Qu’il faille souhaiter aux femmes d’avoir les moyens de maîtriser leur fécondité et donc de briser un certain nombre de tabous, c’est une chose mais justifier cela par des considérations d’ordre climatique, on a peine à le croire.
Ce discours exonère totalement le système économique et politique de toute responsabilité en la matière en faisant du climat le cheval de bataille reléguant les causes politiques des grands problèmes mondiaux au rayon des accessoires, sinon des antiquités.
Il induit que la sous-alimentation, la pauvreté absolue -qui concerne plus d’un milliard d’êtres humains sur 6,8 milliards-, en constante augmentation, est essentiellement la conséquence du réchauffement climatique dont on nous dit qu’il aura des répercussions catastrophiques à brève échéance. En oubliant de rappeler la responsabilité historique des pays riches.
Un bol d’air pur
Heureusement, d’une autre tribune de l’ONU, Jean Ziegler, quelques jours plus tôt, dans son rapport sur le droit à l’alimentation avait développé une approche diamétralement opposée (voir la vidéo sur :
Il a montré que la situation mondiale s’aggravait et qu’il craignait que l’objectif de réduire de moitié la pauvreté extrême d’ici 2015, décidée au sommet du Millénaire, ne soit atteint.
« 100 000 personnes meurent chaque jour de la faim ou de ses suites.
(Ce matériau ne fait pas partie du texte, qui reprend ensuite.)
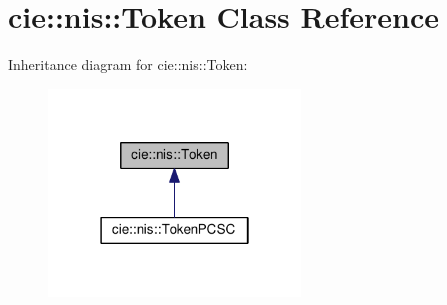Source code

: \hypertarget{classcie_1_1nis_1_1Token}{\section{cie\-:\-:nis\-:\-:Token Class Reference}
\label{classcie_1_1nis_1_1Token}
}


Inheritance diagram for cie\-:\-:nis\-:\-:Token\-:
\nopagebreak
\begin{figure}[H]
\begin{center}
\leavevmode
\includegraphics[width=190pt]{classcie_1_1nis_1_1Token__inherit__graph}
\end{center}
\end{figure}
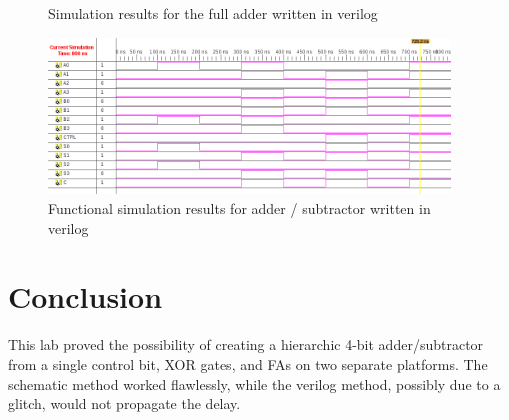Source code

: \documentclass[11pt]{article}
\begin{document}
\begin{figure}[htpb]
	\centering
	\caption{Simulation results for the full adder written in verilog}
	\label{fig:FA_verilog}
\end{figure}

\begin{figure}[htpb]
	\centering
	\includegraphics[width=0.95\textwidth]{add_sub_test_verilog}
	\caption{Functional simulation results for adder / subtractor written in verilog}
	\label{fig:AS_verilog}
\end{figure}

\pagebreak
\section{Conclusion}

This lab proved the possibility of creating a hierarchic 4-bit adder/subtractor from a single control bit, XOR gates, and FAs on two separate platforms. The schematic method worked flawlessly, while the verilog method, possibly due to a glitch, would not propagate the delay.
\end{document}

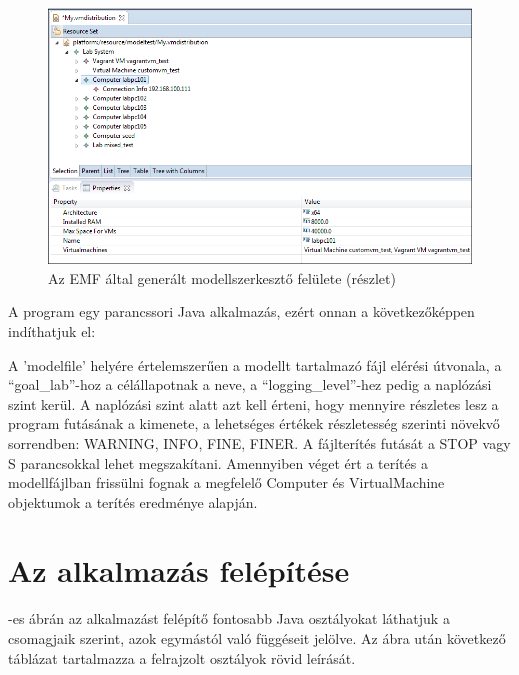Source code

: \begin{figure}[ht]
\centering
\includegraphics[width=150mm, keepaspectratio]{figures/emfeditor.png}
\caption{Az EMF által generált modellszerkesztő felülete (részlet)}
\label{fig:emfeditor}
\end{figure}


A program egy parancssori Java alkalmazás, ezért onnan a következőképpen indíthatjuk el:


A 'modelfile' helyére értelemszerűen a modellt tartalmazó fájl elérési útvonala, a ``goal\_lab''-hoz a célállapotnak a neve, a ``logging\_level''-hez pedig a naplózási szint kerül. A naplózási szint alatt azt kell érteni, hogy mennyire részletes lesz a program futásának a kimenete, a lehetséges értékek részletesség szerinti növekvő sorrendben: WARNING, INFO, FINE, FINER.
A fájlterítés futását a STOP vagy S parancsokkal lehet megszakítani. Amennyiben véget ért a terítés a modellfájlban frissülni fognak a megfelelő Computer és VirtualMachine objektumok a terítés eredménye alapján.

\section{Az alkalmazás felépítése}
\label{impl_app}

-es ábrán az alkalmazást felépítő fontosabb Java osztályokat láthatjuk a csomagjaik szerint, azok egymástól való függéseit jelölve. Az ábra után következő táblázat tartalmazza a felrajzolt osztályok rövid leírását.

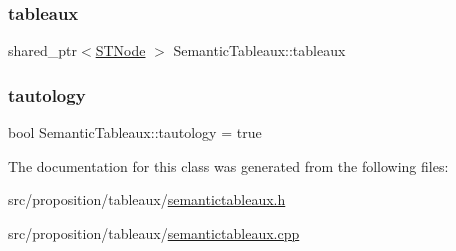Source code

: \subsubsection{\texorpdfstring{tableaux}{tableaux}}
{\footnotesize\ttfamily shared\+\_\+ptr$<$\hyperlink{class_s_t_node}{S\+T\+Node} $>$ Semantic\+Tableaux\+::tableaux\hspace{0.3cm}{\ttfamily [private]}}

\mbox{\label{class_semantic_tableaux_a9fd70e5435a0fed98339fd3dad868e71}} 
\subsubsection{\texorpdfstring{tautology}{tautology}}
{\footnotesize\ttfamily bool Semantic\+Tableaux\+::tautology = true\hspace{0.3cm}{\ttfamily [private]}}



The documentation for this class was generated from the following files\+:\begin{DoxyCompactItemize}
\item 
src/proposition/tableaux/\hyperlink{semantictableaux_8h}{semantictableaux.\+h}\item 
src/proposition/tableaux/\hyperlink{semantictableaux_8cpp}{semantictableaux.\+cpp}\end{DoxyCompactItemize}

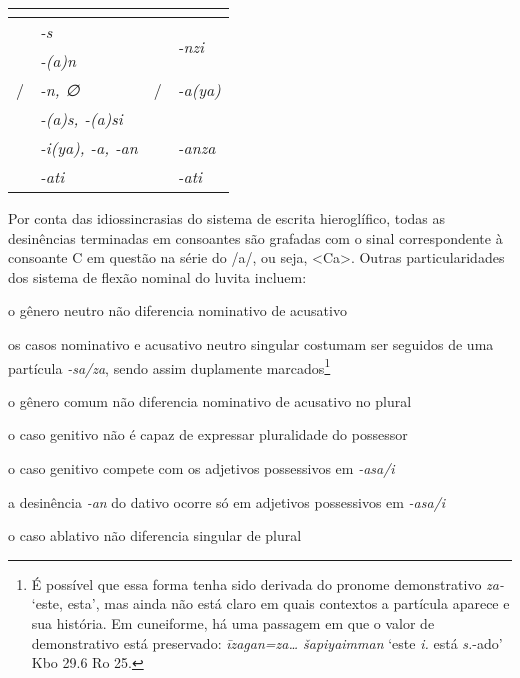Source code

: \begin{center}
	\begin{tabular}[c]{llll}
		\toprule
		                      & \Sg{}\emph{}             &                       & \Pl{}\emph{}                   \\
		\midrule
		\Nom{} \Com{}         & \emph{-s}                & \Nom{} \Com{}         & \multirow{2}{4em}{\emph{-nzi}} \\
		\Acu{} \Com{}         & \emph{-{(a)}n}           & \Acu{} \Com{}         &                                \\
		\Nom{}/\Acu{} \Neut{} & \emph{-n, ∅}             & \Nom{}/\Acu{} \Neut{} & \emph{-a{(ya)}}                \\
		\Gen{}                & \emph{-{(a)}s, -{(a)}si} &                       &                                \\
		\Dat{}                & \emph{-i{(ya)}, -a, -an} & \Dat{}                & \emph{-anza}                   \\
		\Abl{}                & \emph{-ati}              & \Abl{}                & \emph{-ati}                    \\
		\bottomrule
	\end{tabular}
\end{center}

Por conta das idiossincrasias do sistema de escrita hieroglífico, todas as
desinências terminadas em consoantes são grafadas com o sinal correspondente à
consoante C em questão na série do /a/, ou seja, <Ca>.
Outras particularidades dos sistema de flexão nominal do luvita incluem:
\begin{compactitem}
	\item o gênero neutro não diferencia nominativo de acusativo
	\item os casos nominativo e acusativo neutro singular costumam ser seguidos de
	uma partícula \emph{-sa\slash{}za}, sendo assim duplamente
	marcados\footnote{É possível que essa forma tenha sido derivada do pronome
		demonstrativo \emph{za-} `este, esta', mas ainda não está claro em quais
		contextos a partícula aparece e sua história. Em cuneiforme, há uma passagem
		em que o valor de demonstrativo está preservado: \emph{īzagan=za\ldots{}
			šapiyaimman} `este \emph{i.} está \emph{s.}-ado' Kbo 29.6 Ro 25.}
	\item o gênero comum não diferencia nominativo de acusativo no plural
	\item o caso genitivo não é capaz de expressar pluralidade do possessor
	\item o caso genitivo compete com os adjetivos possessivos em
	\emph{-asa\slash{}i}
	\item a desinência \emph{-an} do dativo ocorre só em adjetivos possessivos
	em \emph{-asa\slash{}i}
	\item o caso ablativo não diferencia singular de plural
\end{compactitem}

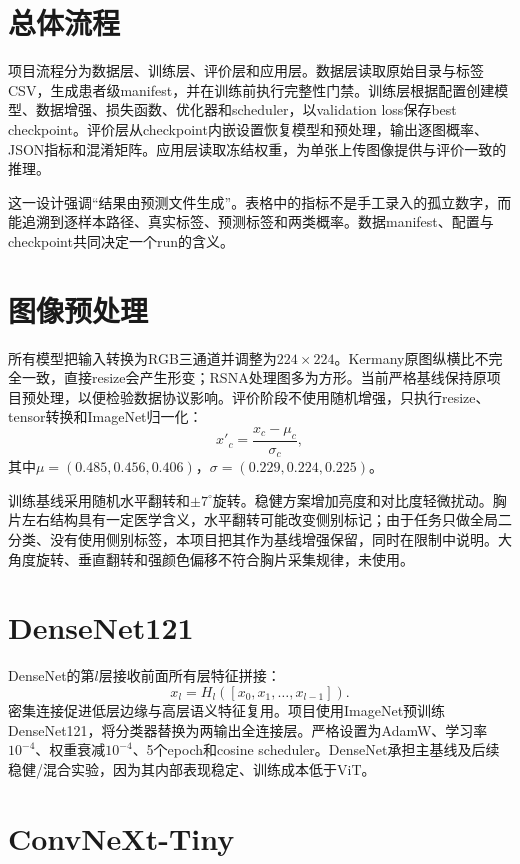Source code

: \section{总体流程}

项目流程分为数据层、训练层、评价层和应用层。数据层读取原始目录与标签CSV，生成患者级manifest，并在训练前执行完整性门禁。训练层根据配置创建模型、数据增强、损失函数、优化器和scheduler，以validation loss保存best checkpoint。评价层从checkpoint内嵌设置恢复模型和预处理，输出逐图概率、JSON指标和混淆矩阵。应用层读取冻结权重，为单张上传图像提供与评价一致的推理。

这一设计强调“结果由预测文件生成”。表格中的指标不是手工录入的孤立数字，而能追溯到逐样本路径、真实标签、预测标签和两类概率。数据manifest、配置与checkpoint共同决定一个run的含义。

\section{图像预处理}

所有模型把输入转换为RGB三通道并调整为$224\times224$。Kermany原图纵横比不完全一致，直接resize会产生形变；RSNA处理图多为方形。当前严格基线保持原项目预处理，以便检验数据协议影响。评价阶段不使用随机增强，只执行resize、tensor转换和ImageNet归一化：
\begin{equation}
x'_{c}=\frac{x_c-\mu_c}{\sigma_c},
\end{equation}
其中$\mu=(0.485,0.456,0.406)$，$\sigma=(0.229,0.224,0.225)$。

训练基线采用随机水平翻转和$\pm7^\circ$旋转。稳健方案增加亮度和对比度轻微扰动。胸片左右结构具有一定医学含义，水平翻转可能改变侧别标记；由于任务只做全局二分类、没有使用侧别标签，本项目把其作为基线增强保留，同时在限制中说明。大角度旋转、垂直翻转和强颜色偏移不符合胸片采集规律，未使用。

\section{DenseNet121}

DenseNet的第$l$层接收前面所有层特征拼接：
\begin{equation}
x_l=H_l([x_0,x_1,\ldots,x_{l-1}]).
\end{equation}
密集连接促进低层边缘与高层语义特征复用。项目使用ImageNet预训练DenseNet121，将分类器替换为两输出全连接层。严格设置为AdamW、学习率$10^{-4}$、权重衰减$10^{-4}$、5个epoch和cosine scheduler。DenseNet承担主基线及后续稳健/混合实验，因为其内部表现稳定、训练成本低于ViT。

\section{ConvNeXt-Tiny}

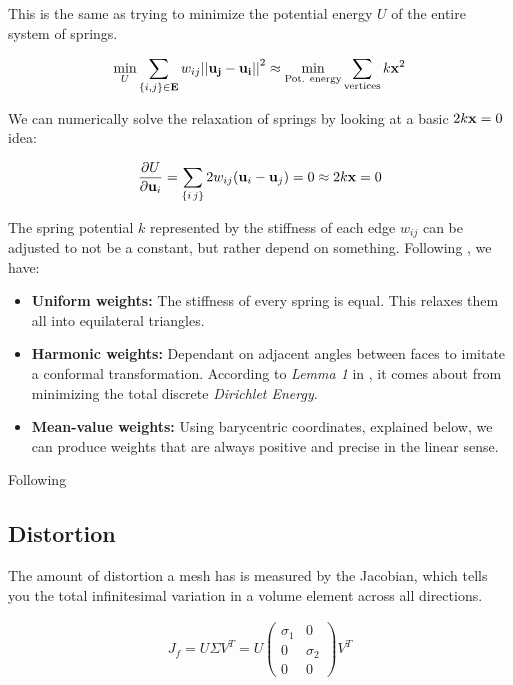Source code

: \spa

This is the same as trying to minimize the potential energy $U$
of the entire system of springs.

\begin{align*}
\min_{U} \sum_{\{i,j\} \in \bf{E}} w_{ij}\bf{||u_j-u_i||}^2
\approx \min_{\text{Pot. energy}} \sum_{\text{vertices}} k\bf{x}^2
\end{align*}

We can numerically solve the relaxation of springs by looking at a basic
$2k\bf{x}=0$ idea:

\begin{align*}
\frac{\partial U}{\partial\bf{u}_i}=\sum_{\{i\,j\}} 2w_{ij} 
(\bf{u}_i-\bf{u}_j)=0 \approx 2k\bf{x}=0
\end{align*}

The spring potential $k$ represented by the stiffness of each edge
$w_{ij}$ can be adjusted to not be a constant, but rather depend on
something. Following \cite{param1stanford}, we have:

\begin{itemize}
    \item \textbf{Uniform weights:} The stiffness of every spring
    is equal. This relaxes them all into equilateral triangles.

    \item \textbf{Harmonic weights:} Dependant on adjacent angles
    between faces to imitate a conformal transformation. According
    to \emph{Lemma 1} in \cite{minimal1}, it comes about from
    minimizing the total discrete \emph{Dirichlet Energy}.

    \item \textbf{Mean-value weights:} Using barycentric coordinates,
    explained below, we can produce weights that are always positive
    and precise in the linear sense.
\end{itemize}

Following \cite{param2sheffer}

\spa

\subsection{Distortion}

The amount of distortion a mesh has is measured by the Jacobian, which
tells you the total infinitesimal variation in a volume element across
all directions.

\begin{align*}
    J_f = U\Sigma V^T = U
\begin{pmatrix}
\sigma_1 & 0\\
 0 & \sigma_2\\
 0 & 0
\end{pmatrix}
V^T
\end{align*}


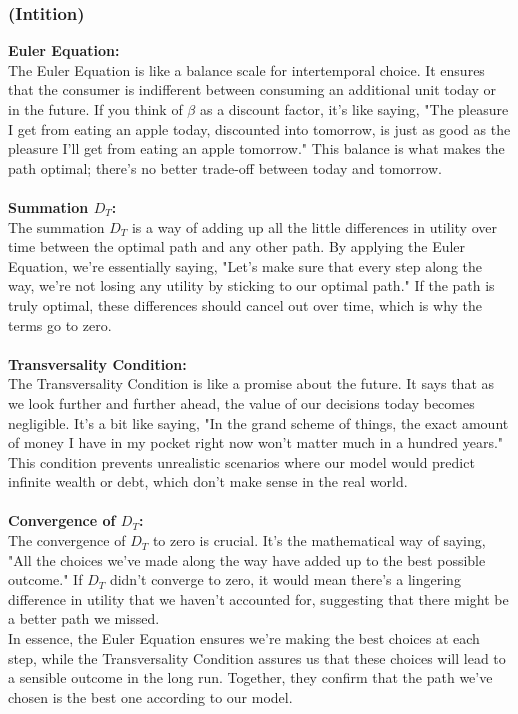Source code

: \documentclass[12pt]{extarticle}
\def\secondarycolor{Golden}
\newcommand{\partof}[1]{
    \subsubsection*{\textcolor{\secondarycolor}{(#1)}}
    \addcontentsline{toc}{subsubsection}{\protect\numberline{}#1}
}
\begin{document}
\partof{Intition}
\textbf{Euler Equation:}\\
The Euler Equation is like a balance scale for intertemporal choice. It ensures that the consumer is indifferent between consuming an additional unit today or in the future. If you think of $ \beta $ as a discount factor, it's like saying, "The pleasure I get from eating an apple today, discounted into tomorrow, is just as good as the pleasure I'll get from eating an apple tomorrow." This balance is what makes the path optimal; there's no better trade-off between today and tomorrow.\\\\
\textbf{Summation $ D_T $:}\\
The summation $ D_T $ is a way of adding up all the little differences in utility over time between the optimal path and any other path. By applying the Euler Equation, we're essentially saying, "Let's make sure that every step along the way, we're not losing any utility by sticking to our optimal path." If the path is truly optimal, these differences should cancel out over time, which is why the terms go to zero.\\\\
\textbf{Transversality Condition:}\\
The Transversality Condition is like a promise about the future. It says that as we look further and further ahead, the value of our decisions today becomes negligible. It's a bit like saying, "In the grand scheme of things, the exact amount of money I have in my pocket right now won't matter much in a hundred years." This condition prevents unrealistic scenarios where our model would predict infinite wealth or debt, which don't make sense in the real world.\\\\
\textbf{Convergence of $ D_T $:}\\
The convergence of $ D_T $ to zero is crucial. It's the mathematical way of saying, "All the choices we've made along the way have added up to the best possible outcome." If $ D_T $ didn't converge to zero, it would mean there's a lingering difference in utility that we haven't accounted for, suggesting that there might be a better path we missed.\\
In essence, the Euler Equation ensures we're making the best choices at each step, while the Transversality Condition assures us that these choices will lead to a sensible outcome in the long run. Together, they confirm that the path we've chosen is the best one according to our model.\\\\
\end{document}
Toutes les 5 secondes un enfant de moins de 10 ans meurt de la faim. 854 millions de personnes sont gravement et en permanence sous-alimentées et les chiffres vont en augmentant : 12 millions de plus entre 2006 et janvier 2007… » Le milliard est aujourd’hui dépassé.
Aucune fatalité à ce massacre
Jean Ziegler a rappelé qu’un rapport de la FAO considérait que « l’agriculture mondiale pourrait, sans problème nourrir, sur la base de 2700 calories/jour, 12 milliards de personnes (près du double de la population actuelle)…si l’ordre économique mondial était différent et tenait compte du droit à l’alimentation…il n’y a aucune fatalité à ce massacre quotidien ! »
Il en a caractérisé les causes, avec tout d’abord, l’explosion extraordinaire des prix des aliments de base qui ont augmenté de 41% entre 2005 et 2008, ce qui conduit les pays importateurs (notamment les plus pauvres) à ne pas pouvoir acheter les quantités nécessaires, « des prix responsables de l’augmentation massive des morts »
En second lieu, l’aide humanitaire à l’alimentation voit son budget réduit de 45% :
« Où ils éliminent de la liste ceux qu’on doit aider, des dizaines et des dizaines de millions de personnes, où les rations vont être réduites en dessous du minimum vital… »
D’où vient cette explosion des prix ?
« Essentiellement de la conversion de la production alimentaire en agro-carburants. Ce sont surtout les Etats-Unis et l’Union Européenne qui sont gravement coupables : l’Union Européenne qui, au nom d’une directive, veut que 10% de tous les combustibles énergétiques soient fournis par des agro-carburants dans les 27 pays, quant aux Etats-Unis, ils veulent produire 140 milliards de litres de bioéthanol d’ici 2010. C’est une violation totale du droit à l’alimentation.
Si vous faîtes le plein (50 litres) de bioéthanol, vous brûlez 352 kg de maïs. Avec 352 kg de maïs, un enfant de Zambie, du Mexique…peut vivre une année ! »
A aucun moment le rapporteur spécial de la commission des Droits de l’Homme de l’ONU ne parle de réfugiés climatiques, mais de réfugiés de la faim. Il demande un moratoire de 5 ans sur la production d’agro-carburants à base de produits alimentaires.
Evidemment, de tels propos n’ont guère été relayés par nos médias favoris : c’est qu’ils ne passent pas inaperçus, ils ont le mérite de bannir la langue de bois, ils partent du cœur et de la raison. De son expérience aussi d’une vie consacrée à plaider la cause des faibles contre les puissants.